Please print each entry below exactly as it reads.
----------------
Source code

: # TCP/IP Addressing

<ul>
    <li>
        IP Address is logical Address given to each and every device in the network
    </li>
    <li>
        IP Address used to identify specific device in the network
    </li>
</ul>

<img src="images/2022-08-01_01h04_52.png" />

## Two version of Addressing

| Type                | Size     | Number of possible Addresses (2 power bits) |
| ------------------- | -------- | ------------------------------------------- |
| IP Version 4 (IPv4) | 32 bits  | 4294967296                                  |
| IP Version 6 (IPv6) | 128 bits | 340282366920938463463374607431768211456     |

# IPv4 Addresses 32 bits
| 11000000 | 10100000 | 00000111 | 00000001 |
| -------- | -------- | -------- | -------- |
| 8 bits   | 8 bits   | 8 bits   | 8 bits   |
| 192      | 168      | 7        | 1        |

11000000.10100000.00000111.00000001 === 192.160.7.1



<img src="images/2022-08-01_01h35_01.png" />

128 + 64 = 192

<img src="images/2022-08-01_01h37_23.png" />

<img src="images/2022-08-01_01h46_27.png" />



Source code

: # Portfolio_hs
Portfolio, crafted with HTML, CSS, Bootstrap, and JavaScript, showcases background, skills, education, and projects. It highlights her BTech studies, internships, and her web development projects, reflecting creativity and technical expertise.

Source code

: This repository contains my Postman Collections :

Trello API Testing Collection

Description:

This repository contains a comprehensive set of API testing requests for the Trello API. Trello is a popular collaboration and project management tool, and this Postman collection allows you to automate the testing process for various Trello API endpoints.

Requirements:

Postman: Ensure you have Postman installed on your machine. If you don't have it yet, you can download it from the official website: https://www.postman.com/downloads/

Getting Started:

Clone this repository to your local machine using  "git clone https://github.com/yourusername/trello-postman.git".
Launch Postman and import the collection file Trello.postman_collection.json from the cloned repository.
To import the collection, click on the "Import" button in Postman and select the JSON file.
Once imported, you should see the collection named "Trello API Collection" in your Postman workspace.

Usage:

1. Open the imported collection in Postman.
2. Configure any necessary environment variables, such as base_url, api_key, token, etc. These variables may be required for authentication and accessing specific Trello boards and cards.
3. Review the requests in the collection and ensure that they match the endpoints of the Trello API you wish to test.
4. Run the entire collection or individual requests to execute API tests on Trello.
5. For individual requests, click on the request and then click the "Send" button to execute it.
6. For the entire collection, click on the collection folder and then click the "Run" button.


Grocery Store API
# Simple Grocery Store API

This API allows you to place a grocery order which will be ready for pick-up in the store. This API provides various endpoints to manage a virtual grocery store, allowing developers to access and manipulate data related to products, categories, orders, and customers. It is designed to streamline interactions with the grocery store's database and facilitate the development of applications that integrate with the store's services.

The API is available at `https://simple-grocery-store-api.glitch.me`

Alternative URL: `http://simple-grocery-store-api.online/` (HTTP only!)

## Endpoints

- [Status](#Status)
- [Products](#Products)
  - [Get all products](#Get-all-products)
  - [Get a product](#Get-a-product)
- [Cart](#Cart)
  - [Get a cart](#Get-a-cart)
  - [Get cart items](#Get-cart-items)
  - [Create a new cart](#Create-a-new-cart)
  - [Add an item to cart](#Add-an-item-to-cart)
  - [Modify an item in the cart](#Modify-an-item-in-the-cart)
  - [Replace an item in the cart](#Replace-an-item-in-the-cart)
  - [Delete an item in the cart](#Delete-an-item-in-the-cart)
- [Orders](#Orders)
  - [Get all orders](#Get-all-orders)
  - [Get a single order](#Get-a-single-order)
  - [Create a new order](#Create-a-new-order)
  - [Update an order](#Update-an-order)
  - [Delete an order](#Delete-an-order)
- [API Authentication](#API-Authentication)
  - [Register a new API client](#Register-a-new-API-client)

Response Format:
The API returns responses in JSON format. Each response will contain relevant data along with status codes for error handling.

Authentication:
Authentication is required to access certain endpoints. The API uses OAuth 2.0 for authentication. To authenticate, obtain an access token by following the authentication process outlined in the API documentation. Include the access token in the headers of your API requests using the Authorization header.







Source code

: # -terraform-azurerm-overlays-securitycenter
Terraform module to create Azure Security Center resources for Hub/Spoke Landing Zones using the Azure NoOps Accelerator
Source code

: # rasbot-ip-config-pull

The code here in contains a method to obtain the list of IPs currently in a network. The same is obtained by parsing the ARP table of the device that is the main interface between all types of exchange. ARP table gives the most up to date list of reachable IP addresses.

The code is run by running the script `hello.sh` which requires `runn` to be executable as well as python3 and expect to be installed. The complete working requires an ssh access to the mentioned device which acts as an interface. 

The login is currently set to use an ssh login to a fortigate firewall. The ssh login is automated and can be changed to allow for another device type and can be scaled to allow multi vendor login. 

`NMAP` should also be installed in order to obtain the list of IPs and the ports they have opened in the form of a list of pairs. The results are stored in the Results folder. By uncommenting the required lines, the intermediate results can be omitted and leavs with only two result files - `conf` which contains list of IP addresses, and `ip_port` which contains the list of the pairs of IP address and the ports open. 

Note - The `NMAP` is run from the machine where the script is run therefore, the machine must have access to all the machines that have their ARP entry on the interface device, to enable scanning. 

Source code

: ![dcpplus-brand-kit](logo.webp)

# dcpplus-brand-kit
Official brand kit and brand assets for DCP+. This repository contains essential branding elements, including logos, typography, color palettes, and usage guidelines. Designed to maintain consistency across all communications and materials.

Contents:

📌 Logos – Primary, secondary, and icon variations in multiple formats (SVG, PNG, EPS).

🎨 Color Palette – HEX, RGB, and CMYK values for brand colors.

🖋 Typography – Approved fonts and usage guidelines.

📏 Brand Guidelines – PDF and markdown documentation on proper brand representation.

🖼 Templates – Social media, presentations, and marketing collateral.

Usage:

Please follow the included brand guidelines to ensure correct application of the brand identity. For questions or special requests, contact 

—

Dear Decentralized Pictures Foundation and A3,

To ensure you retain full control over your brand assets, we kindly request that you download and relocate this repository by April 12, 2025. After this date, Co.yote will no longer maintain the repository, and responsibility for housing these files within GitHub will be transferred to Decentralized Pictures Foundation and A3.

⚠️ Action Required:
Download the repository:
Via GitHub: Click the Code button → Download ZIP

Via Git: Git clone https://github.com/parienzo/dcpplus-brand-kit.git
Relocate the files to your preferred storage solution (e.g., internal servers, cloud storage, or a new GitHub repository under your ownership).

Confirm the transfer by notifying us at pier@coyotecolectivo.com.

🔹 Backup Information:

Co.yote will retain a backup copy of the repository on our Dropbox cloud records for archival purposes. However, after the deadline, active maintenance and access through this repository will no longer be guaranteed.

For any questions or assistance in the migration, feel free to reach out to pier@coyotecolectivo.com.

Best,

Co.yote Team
----------------
▸ **Exercise solution**:
Source code

: # TCP/IP Addressing

<ul>
    <li>
        IP Address is logical Address given to each and every device in the network
    </li>
    <li>
        IP Address used to identify specific device in the network
    </li>
</ul>

<img src="images/2022-08-01_01h04_52.png" />

## Two version of Addressing

| Type                | Size     | Number of possible Addresses (2 power bits) |
| ------------------- | -------- | ------------------------------------------- |
| IP Version 4 (IPv4) | 32 bits  | 4294967296                                  |
| IP Version 6 (IPv6) | 128 bits | 340282366920938463463374607431768211456     |

# IPv4 Addresses 32 bits
| 11000000 | 10100000 | 00000111 | 00000001 |
| -------- | -------- | -------- | -------- |
| 8 bits   | 8 bits   | 8 bits   | 8 bits   |
| 192      | 168      | 7        | 1        |

11000000.10100000.00000111.00000001 === 192.160.7.1



<img src="images/2022-08-01_01h35_01.png" />

128 + 64 = 192

<img src="images/2022-08-01_01h37_23.png" />

<img src="images/2022-08-01_01h46_27.png" />



Source code

: # Portfolio_hs
Portfolio, crafted with HTML, CSS, Bootstrap, and JavaScript, showcases background, skills, education, and projects. It highlights her BTech studies, internships, and her web development projects, reflecting creativity and technical expertise.

Source code

: This repository contains my Postman Collections :

Trello API Testing Collection

Description:

This repository contains a comprehensive set of API testing requests for the Trello API. Trello is a popular collaboration and project management tool, and this Postman collection allows you to automate the testing process for various Trello API endpoints.

Requirements:

Postman: Ensure you have Postman installed on your machine. If you don't have it yet, you can download it from the official website: https://www.postman.com/downloads/

Getting Started:

Clone this repository to your local machine using  "git clone https://github.com/yourusername/trello-postman.git".
Launch Postman and import the collection file Trello.postman_collection.json from the cloned repository.
To import the collection, click on the "Import" button in Postman and select the JSON file.
Once imported, you should see the collection named "Trello API Collection" in your Postman workspace.

Usage:

1. Open the imported collection in Postman.
2. Configure any necessary environment variables, such as base_url, api_key, token, etc. These variables may be required for authentication and accessing specific Trello boards and cards.
3. Review the requests in the collection and ensure that they match the endpoints of the Trello API you wish to test.
4. Run the entire collection or individual requests to execute API tests on Trello.
5. For individual requests, click on the request and then click the "Send" button to execute it.
6. For the entire collection, click on the collection folder and then click the "Run" button.


Grocery Store API
# Simple Grocery Store API

This API allows you to place a grocery order which will be ready for pick-up in the store. This API provides various endpoints to manage a virtual grocery store, allowing developers to access and manipulate data related to products, categories, orders, and customers. It is designed to streamline interactions with the grocery store's database and facilitate the development of applications that integrate with the store's services.

The API is available at `https://simple-grocery-store-api.glitch.me`

Alternative URL: `http://simple-grocery-store-api.online/` (HTTP only!)

## Endpoints

- [Status](#Status)
- [Products](#Products)
  - [Get all products](#Get-all-products)
  - [Get a product](#Get-a-product)
- [Cart](#Cart)
  - [Get a cart](#Get-a-cart)
  - [Get cart items](#Get-cart-items)
  - [Create a new cart](#Create-a-new-cart)
  - [Add an item to cart](#Add-an-item-to-cart)
  - [Modify an item in the cart](#Modify-an-item-in-the-cart)
  - [Replace an item in the cart](#Replace-an-item-in-the-cart)
  - [Delete an item in the cart](#Delete-an-item-in-the-cart)
- [Orders](#Orders)
  - [Get all orders](#Get-all-orders)
  - [Get a single order](#Get-a-single-order)
  - [Create a new order](#Create-a-new-order)
  - [Update an order](#Update-an-order)
  - [Delete an order](#Delete-an-order)
- [API Authentication](#API-Authentication)
  - [Register a new API client](#Register-a-new-API-client)

Response Format:
The API returns responses in JSON format. Each response will contain relevant data along with status codes for error handling.

Authentication:
Authentication is required to access certain endpoints. The API uses OAuth 2.0 for authentication. To authenticate, obtain an access token by following the authentication process outlined in the API documentation. Include the access token in the headers of your API requests using the Authorization header.







Source code

: # -terraform-azurerm-overlays-securitycenter
Terraform module to create Azure Security Center resources for Hub/Spoke Landing Zones using the Azure NoOps Accelerator
Source code

: # rasbot-ip-config-pull

The code here in contains a method to obtain the list of IPs currently in a network. The same is obtained by parsing the ARP table of the device that is the main interface between all types of exchange. ARP table gives the most up to date list of reachable IP addresses.

The code is run by running the script `hello.sh` which requires `runn` to be executable as well as python3 and expect to be installed. The complete working requires an ssh access to the mentioned device which acts as an interface. 

The login is currently set to use an ssh login to a fortigate firewall. The ssh login is automated and can be changed to allow for another device type and can be scaled to allow multi vendor login. 

`NMAP` should also be installed in order to obtain the list of IPs and the ports they have opened in the form of a list of pairs. The results are stored in the Results folder. By uncommenting the required lines, the intermediate results can be omitted and leavs with only two result files - `conf` which contains list of IP addresses, and `ip_port` which contains the list of the pairs of IP address and the ports open. 

Note - The `NMAP` is run from the machine where the script is run therefore, the machine must have access to all the machines that have their ARP entry on the interface device, to enable scanning. 

Source code

: ![dcpplus-brand-kit](logo.webp)

# dcpplus-brand-kit
Official brand kit and brand assets for DCP+. This repository contains essential branding elements, including logos, typography, color palettes, and usage guidelines. Designed to maintain consistency across all communications and materials.

Contents:

📌 Logos – Primary, secondary, and icon variations in multiple formats (SVG, PNG, EPS).

🎨 Color Palette – HEX, RGB, and CMYK values for brand colors.

🖋 Typography – Approved fonts and usage guidelines.

📏 Brand Guidelines – PDF and markdown documentation on proper brand representation.

🖼 Templates – Social media, presentations, and marketing collateral.

Usage:

Please follow the included brand guidelines to ensure correct application of the brand identity. For questions or special requests, contact 

—

Dear Decentralized Pictures Foundation and A3,

To ensure you retain full control over your brand assets, we kindly request that you download and relocate this repository by April 12, 2025. After this date, Co.yote will no longer maintain the repository, and responsibility for housing these files within GitHub will be transferred to Decentralized Pictures Foundation and A3.

⚠️ Action Required:
Download the repository:
Via GitHub: Click the Code button → Download ZIP

Via Git: Git clone https://github.com/parienzo/dcpplus-brand-kit.git
Relocate the files to your preferred storage solution (e.g., internal servers, cloud storage, or a new GitHub repository under your ownership).

Confirm the transfer by notifying us at pier@coyotecolectivo.com.

🔹 Backup Information:

Co.yote will retain a backup copy of the repository on our Dropbox cloud records for archival purposes. However, after the deadline, active maintenance and access through this repository will no longer be guaranteed.

For any questions or assistance in the migration, feel free to reach out to pier@coyotecolectivo.com.

Best,

Co.yote Team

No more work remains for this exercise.